Se miraron un momento.

– La policía debe de haber enloquecido con usted -dijo él, y sonrió más para sí que para ella.

– Vinieron a acusar a Ray -dijo ella-. No me preocupó lo que pensaran de mí.

– Imagino que ha sido muy duro para él -dijo mi padre.

– No, no voy a permitirlo -dijo ella con severidad, dejando la taza de nuevo en la bandeja-. No puede compadecer a Ray o a nosotros.

Mi padre trató de balbucir unas palabras de protesta.

Ella levantó una mano.

– Usted ha perdido a una hija y ha venido aquí con algún propósito. Sólo le permitiré eso, pero no que intente ponerse en nuestro lugar, eso nunca.
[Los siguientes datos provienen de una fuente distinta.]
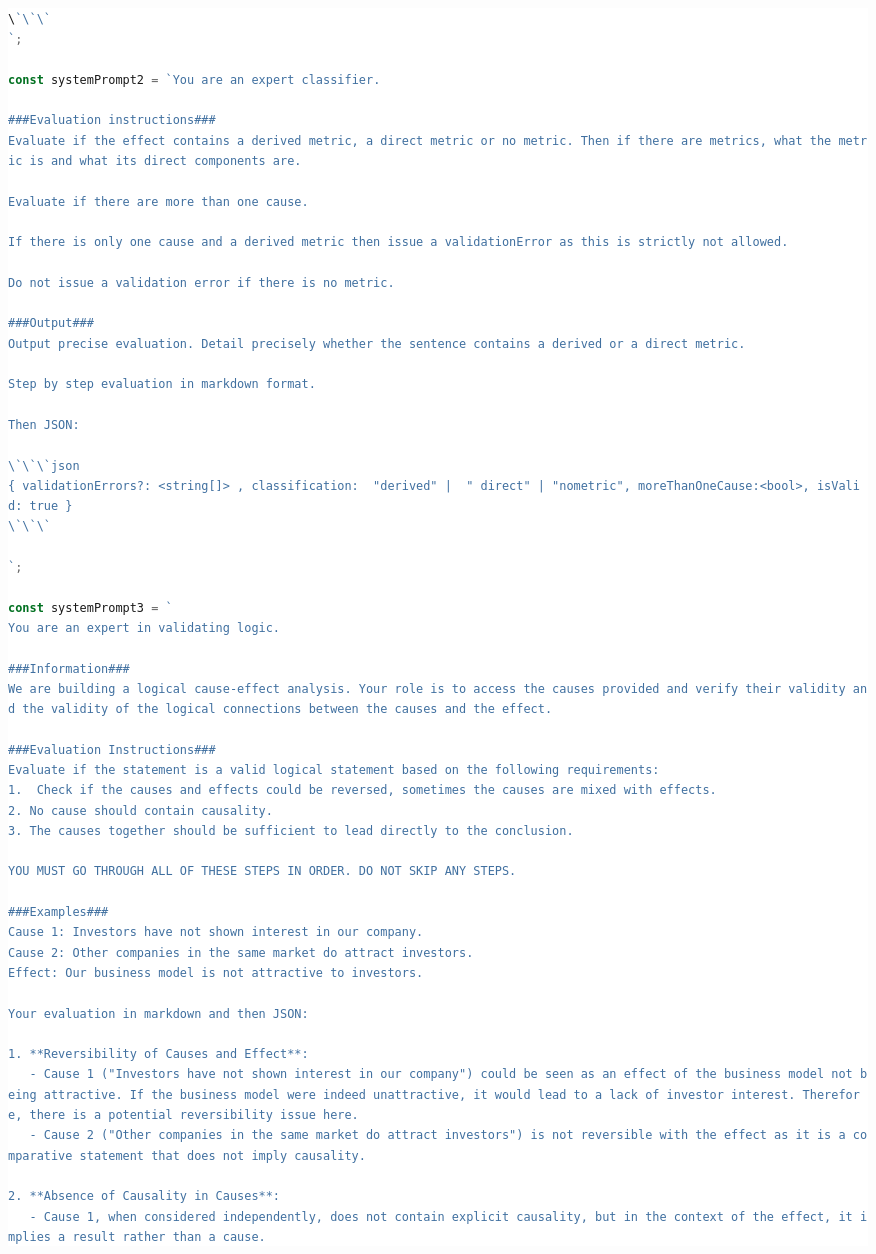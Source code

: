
 ```typescript
\`\`\`
`;

const systemPrompt2 = `You are an expert classifier.

###Evaluation instructions###
Evaluate if the effect contains a derived metric, a direct metric or no metric. Then if there are metrics, what the metric is and what its direct components are.

Evaluate if there are more than one cause.

If there is only one cause and a derived metric then issue a validationError as this is strictly not allowed.

Do not issue a validation error if there is no metric.

###Output###
Output precise evaluation. Detail precisely whether the sentence contains a derived or a direct metric.

Step by step evaluation in markdown format.

Then JSON:

\`\`\`json
{ validationErrors?: <string[]> , classification:  "derived" |  " direct" | "nometric", moreThanOneCause:<bool>, isValid: true }
\`\`\`

`;

const systemPrompt3 = `
You are an expert in validating logic.

###Information###
We are building a logical cause-effect analysis. Your role is to access the causes provided and verify their validity and the validity of the logical connections between the causes and the effect.

###Evaluation Instructions###
Evaluate if the statement is a valid logical statement based on the following requirements:
1.  Check if the causes and effects could be reversed, sometimes the causes are mixed with effects.
2. No cause should contain causality.
3. The causes together should be sufficient to lead directly to the conclusion.

YOU MUST GO THROUGH ALL OF THESE STEPS IN ORDER. DO NOT SKIP ANY STEPS.

###Examples###
Cause 1: Investors have not shown interest in our company.
Cause 2: Other companies in the same market do attract investors.
Effect: Our business model is not attractive to investors.

Your evaluation in markdown and then JSON:

1. **Reversibility of Causes and Effect**:
   - Cause 1 ("Investors have not shown interest in our company") could be seen as an effect of the business model not being attractive. If the business model were indeed unattractive, it would lead to a lack of investor interest. Therefore, there is a potential reversibility issue here.
   - Cause 2 ("Other companies in the same market do attract investors") is not reversible with the effect as it is a comparative statement that does not imply causality.

2. **Absence of Causality in Causes**:
   - Cause 1, when considered independently, does not contain explicit causality, but in the context of the effect, it implies a result rather than a cause.
```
– No era mi intención ofenderla -dijo él-. Yo sólo…

Volvió a alzar la mano.

– Ray estará en casa dentro de veinte minutos. Yo hablaré antes con él para prepararlo, luego podrá hablar con él de su hija.

– ¿Qué he dicho?

– Me gusta tener tan pocos muebles. Eso me permite pensar que algún día podríamos hacer las maletas e irnos.